* Input for this task *
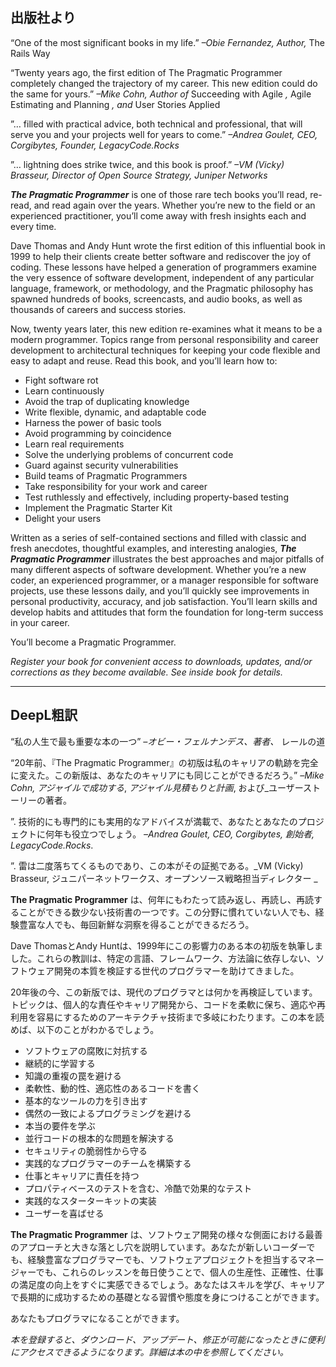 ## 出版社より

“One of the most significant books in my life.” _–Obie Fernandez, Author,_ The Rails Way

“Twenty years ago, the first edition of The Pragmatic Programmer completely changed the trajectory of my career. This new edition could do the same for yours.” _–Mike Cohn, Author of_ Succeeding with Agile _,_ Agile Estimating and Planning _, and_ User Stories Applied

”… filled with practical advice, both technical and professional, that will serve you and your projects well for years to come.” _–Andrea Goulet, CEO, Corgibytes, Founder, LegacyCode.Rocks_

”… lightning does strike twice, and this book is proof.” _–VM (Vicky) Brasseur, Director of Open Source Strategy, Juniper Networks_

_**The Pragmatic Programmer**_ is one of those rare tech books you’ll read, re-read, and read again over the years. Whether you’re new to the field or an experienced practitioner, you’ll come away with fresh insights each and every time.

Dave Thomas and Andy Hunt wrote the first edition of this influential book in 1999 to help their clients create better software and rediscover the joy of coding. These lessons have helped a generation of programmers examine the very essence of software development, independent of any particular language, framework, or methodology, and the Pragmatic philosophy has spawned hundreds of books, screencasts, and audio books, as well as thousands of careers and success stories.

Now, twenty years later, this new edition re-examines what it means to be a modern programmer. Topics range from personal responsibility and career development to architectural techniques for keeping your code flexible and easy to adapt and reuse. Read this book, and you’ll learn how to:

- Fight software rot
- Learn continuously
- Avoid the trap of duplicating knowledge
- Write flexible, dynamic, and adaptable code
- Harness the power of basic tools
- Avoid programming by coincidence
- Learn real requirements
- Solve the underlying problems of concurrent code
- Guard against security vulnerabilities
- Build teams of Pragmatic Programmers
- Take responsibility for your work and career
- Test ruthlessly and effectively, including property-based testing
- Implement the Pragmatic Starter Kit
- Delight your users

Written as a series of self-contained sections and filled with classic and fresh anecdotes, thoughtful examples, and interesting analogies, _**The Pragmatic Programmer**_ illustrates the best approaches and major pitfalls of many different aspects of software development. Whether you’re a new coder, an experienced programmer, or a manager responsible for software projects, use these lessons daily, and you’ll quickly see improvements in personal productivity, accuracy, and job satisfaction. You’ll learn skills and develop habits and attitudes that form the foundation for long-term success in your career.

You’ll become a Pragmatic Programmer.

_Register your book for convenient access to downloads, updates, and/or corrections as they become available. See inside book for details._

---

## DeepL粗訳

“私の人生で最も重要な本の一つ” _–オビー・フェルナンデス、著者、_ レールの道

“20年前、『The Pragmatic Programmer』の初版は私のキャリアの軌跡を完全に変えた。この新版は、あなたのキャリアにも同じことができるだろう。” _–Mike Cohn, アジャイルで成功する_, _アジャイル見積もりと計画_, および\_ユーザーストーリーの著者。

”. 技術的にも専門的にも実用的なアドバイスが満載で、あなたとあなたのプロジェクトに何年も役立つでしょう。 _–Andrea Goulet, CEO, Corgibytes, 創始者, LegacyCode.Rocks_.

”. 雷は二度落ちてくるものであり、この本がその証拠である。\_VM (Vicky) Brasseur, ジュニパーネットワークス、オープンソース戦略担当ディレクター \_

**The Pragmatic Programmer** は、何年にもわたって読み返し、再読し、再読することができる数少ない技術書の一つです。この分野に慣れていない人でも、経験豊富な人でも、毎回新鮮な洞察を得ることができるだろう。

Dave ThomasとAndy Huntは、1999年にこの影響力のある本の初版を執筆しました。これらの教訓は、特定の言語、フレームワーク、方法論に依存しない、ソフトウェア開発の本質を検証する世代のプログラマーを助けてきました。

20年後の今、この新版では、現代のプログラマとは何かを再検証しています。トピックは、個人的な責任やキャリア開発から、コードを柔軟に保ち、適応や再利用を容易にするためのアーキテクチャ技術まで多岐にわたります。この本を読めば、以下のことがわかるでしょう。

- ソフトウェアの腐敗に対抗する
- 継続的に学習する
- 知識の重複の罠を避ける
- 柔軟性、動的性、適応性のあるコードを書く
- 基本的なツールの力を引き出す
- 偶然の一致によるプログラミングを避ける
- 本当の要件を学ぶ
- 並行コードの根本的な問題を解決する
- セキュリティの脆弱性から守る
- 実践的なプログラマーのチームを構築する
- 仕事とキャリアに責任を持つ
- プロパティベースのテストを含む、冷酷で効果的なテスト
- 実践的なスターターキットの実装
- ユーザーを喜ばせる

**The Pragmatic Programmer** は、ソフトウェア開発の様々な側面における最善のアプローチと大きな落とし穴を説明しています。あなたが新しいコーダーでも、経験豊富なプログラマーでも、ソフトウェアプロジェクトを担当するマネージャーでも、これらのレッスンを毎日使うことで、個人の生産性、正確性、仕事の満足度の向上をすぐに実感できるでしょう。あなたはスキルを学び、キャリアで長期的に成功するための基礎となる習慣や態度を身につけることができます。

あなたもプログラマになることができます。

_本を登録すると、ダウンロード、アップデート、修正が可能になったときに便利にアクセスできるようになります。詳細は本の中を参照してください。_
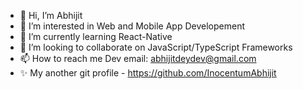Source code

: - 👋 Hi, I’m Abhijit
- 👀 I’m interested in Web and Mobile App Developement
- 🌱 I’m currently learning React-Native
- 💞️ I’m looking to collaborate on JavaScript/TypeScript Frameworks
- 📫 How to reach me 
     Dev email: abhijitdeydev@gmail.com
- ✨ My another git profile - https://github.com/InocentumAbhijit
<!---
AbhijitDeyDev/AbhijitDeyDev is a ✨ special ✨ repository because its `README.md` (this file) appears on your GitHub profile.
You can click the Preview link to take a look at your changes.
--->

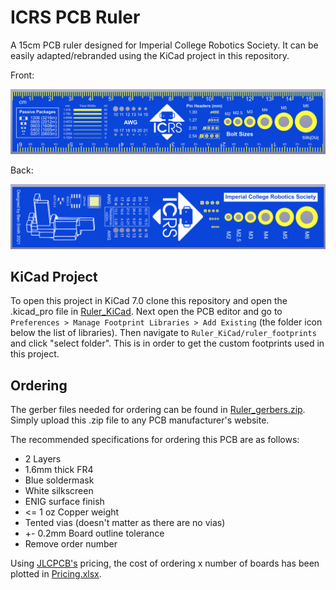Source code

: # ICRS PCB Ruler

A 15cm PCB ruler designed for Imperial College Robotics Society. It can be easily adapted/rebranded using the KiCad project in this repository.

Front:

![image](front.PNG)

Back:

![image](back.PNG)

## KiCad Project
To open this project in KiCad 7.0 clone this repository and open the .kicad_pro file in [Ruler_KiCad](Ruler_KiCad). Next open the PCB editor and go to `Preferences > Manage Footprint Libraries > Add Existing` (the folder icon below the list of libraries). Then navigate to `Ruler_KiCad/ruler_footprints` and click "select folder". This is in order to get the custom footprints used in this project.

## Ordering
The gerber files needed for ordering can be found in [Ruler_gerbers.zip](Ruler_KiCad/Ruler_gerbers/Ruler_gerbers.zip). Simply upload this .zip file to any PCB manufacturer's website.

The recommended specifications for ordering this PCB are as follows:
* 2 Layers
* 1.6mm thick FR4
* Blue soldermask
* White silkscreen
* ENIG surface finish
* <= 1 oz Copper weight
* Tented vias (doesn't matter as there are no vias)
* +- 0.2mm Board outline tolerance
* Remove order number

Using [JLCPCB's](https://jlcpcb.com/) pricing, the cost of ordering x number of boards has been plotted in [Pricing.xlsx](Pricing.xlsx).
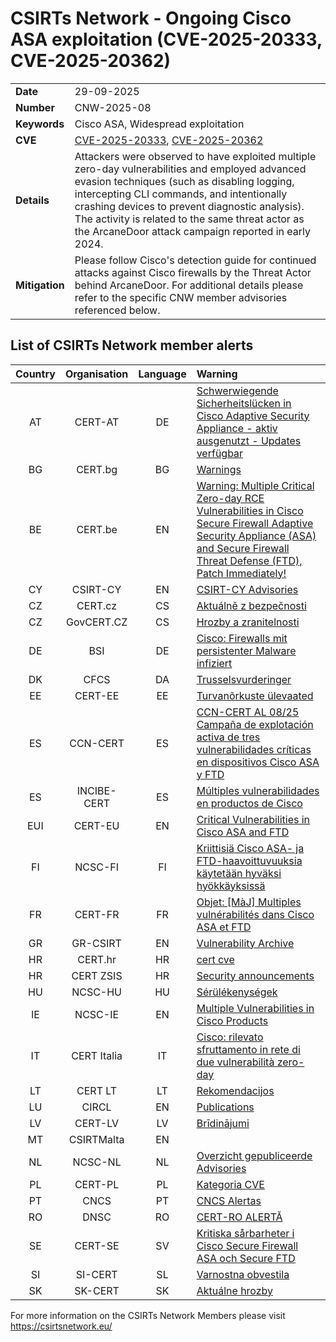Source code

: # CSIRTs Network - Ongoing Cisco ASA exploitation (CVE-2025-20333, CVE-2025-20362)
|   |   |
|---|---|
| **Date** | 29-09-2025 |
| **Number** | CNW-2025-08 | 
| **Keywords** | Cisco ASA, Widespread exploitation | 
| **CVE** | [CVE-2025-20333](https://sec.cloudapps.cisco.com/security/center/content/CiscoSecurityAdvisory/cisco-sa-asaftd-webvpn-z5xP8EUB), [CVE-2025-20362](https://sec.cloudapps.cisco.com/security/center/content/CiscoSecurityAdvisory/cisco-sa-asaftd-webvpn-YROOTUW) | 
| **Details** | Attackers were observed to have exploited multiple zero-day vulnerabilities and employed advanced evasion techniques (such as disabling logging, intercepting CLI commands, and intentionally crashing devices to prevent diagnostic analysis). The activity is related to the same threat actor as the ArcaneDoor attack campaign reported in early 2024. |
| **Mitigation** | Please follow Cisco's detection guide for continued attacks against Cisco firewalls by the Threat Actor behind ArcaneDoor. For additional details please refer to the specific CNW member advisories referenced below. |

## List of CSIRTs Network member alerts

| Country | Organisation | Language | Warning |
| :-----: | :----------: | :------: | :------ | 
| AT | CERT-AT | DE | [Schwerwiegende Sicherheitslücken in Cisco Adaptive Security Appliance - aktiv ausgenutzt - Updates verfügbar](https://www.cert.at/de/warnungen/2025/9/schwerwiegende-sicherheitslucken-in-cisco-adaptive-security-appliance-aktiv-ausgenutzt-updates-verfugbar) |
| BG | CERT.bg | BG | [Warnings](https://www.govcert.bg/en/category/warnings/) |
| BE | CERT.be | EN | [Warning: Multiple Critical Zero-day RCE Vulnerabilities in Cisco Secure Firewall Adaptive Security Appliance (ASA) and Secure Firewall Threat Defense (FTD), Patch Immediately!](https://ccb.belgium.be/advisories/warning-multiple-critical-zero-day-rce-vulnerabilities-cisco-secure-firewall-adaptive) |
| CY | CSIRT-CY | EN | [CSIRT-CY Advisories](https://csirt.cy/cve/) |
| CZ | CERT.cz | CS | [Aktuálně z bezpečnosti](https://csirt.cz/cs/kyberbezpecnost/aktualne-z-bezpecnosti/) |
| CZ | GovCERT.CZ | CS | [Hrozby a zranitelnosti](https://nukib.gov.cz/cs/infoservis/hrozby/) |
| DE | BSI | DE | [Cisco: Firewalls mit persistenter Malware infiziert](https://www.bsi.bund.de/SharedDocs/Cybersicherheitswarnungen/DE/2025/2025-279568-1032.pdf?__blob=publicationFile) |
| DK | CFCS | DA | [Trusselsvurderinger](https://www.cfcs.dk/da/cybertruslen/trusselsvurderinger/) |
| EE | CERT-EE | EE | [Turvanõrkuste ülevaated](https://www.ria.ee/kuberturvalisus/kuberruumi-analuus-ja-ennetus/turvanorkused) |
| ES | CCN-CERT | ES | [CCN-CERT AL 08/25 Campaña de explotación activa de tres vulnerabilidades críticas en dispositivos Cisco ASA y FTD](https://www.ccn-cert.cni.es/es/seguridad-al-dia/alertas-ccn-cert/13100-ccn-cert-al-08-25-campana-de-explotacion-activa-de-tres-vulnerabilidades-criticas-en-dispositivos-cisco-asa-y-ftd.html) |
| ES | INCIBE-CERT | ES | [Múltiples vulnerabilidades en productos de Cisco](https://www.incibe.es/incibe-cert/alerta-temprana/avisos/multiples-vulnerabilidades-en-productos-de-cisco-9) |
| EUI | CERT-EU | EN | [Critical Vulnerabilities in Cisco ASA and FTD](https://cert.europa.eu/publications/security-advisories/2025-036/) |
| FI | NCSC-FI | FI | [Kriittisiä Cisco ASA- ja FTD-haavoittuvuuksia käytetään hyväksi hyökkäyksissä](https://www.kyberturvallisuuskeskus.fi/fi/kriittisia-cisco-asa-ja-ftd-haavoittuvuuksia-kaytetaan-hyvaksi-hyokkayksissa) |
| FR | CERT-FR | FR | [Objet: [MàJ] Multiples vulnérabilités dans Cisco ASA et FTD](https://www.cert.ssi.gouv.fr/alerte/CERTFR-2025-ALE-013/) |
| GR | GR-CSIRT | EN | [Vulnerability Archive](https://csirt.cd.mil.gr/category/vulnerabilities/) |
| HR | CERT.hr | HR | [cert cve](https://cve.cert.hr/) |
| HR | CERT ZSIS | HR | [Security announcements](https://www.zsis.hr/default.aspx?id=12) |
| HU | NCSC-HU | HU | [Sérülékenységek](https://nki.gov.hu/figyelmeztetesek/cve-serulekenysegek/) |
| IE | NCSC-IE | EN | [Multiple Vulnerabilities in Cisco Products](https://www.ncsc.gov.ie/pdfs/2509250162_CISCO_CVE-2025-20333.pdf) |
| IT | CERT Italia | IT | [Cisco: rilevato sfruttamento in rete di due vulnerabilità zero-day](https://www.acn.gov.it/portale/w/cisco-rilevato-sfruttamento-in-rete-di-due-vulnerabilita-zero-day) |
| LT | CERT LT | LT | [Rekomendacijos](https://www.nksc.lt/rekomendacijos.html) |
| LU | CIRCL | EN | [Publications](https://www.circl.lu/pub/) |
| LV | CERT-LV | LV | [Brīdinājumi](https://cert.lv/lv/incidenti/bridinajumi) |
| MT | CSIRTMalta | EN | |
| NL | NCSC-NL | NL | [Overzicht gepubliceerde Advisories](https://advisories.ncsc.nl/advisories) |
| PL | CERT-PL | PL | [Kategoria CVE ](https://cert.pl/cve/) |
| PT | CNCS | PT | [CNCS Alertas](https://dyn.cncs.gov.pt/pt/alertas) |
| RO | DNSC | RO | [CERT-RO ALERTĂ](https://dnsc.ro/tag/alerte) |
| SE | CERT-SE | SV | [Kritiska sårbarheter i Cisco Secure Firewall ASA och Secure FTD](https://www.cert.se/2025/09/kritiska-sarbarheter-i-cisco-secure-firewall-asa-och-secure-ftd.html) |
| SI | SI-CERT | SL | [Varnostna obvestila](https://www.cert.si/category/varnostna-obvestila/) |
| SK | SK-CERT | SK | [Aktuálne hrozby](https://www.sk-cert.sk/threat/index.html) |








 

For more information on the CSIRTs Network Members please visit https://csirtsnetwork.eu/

* Problem *
No pictures should appear; only the lines from the first line of the records through the line with "The Rails Way", both included, are to be restated word for word.

* Written solution *
 ## 出版社より

“One of the most significant books in my life.” _–Obie Fernandez, Author,_ The Rails Way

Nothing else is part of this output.